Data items

○ ○ ○ ○

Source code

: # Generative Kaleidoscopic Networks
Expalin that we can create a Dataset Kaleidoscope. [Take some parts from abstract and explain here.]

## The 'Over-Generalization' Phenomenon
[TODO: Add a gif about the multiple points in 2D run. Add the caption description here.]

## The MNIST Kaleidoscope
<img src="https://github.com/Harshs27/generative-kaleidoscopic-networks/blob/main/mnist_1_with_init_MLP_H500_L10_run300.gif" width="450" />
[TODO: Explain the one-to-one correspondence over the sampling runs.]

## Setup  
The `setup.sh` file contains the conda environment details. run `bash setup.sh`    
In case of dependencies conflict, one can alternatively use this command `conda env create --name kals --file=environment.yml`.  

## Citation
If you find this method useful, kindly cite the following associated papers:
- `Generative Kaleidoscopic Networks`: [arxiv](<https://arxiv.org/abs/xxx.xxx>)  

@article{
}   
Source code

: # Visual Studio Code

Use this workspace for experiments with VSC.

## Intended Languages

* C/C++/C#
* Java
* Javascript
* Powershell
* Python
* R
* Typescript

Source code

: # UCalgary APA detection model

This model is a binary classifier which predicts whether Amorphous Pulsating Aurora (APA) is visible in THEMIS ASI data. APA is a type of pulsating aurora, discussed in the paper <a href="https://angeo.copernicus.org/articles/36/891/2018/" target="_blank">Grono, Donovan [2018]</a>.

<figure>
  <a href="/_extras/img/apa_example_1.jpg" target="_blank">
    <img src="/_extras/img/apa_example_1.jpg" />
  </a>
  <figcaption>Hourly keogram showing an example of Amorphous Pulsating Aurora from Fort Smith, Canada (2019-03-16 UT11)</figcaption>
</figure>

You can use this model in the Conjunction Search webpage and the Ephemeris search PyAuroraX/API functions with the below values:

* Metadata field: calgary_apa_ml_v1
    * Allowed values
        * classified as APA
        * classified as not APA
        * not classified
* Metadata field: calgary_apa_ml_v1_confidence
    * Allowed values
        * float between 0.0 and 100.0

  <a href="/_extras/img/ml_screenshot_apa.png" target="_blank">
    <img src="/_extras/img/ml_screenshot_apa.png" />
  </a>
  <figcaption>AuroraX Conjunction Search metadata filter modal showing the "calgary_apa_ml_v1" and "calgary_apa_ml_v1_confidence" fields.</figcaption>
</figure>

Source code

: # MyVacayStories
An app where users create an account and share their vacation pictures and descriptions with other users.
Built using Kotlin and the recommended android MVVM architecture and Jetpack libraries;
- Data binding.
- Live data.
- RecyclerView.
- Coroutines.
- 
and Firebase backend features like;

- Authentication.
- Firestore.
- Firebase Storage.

○ ○ ○ ○

REQUIREMENT
Where a line of the data contains "href", copy that line.

YOUR RESPONSE
This model is a binary classifier which predicts whether Amorphous Pulsating Aurora (APA) is visible in THEMIS ASI data. APA is a type of pulsating aurora, discussed in the paper <a href="https://angeo.copernicus.org/articles/36/891/2018/" target="_blank">Grono, Donovan [2018]</a>.
  <a href="/_extras/img/apa_example_1.jpg" target="_blank">
  <a href="/_extras/img/ml_screenshot_apa.png" target="_blank">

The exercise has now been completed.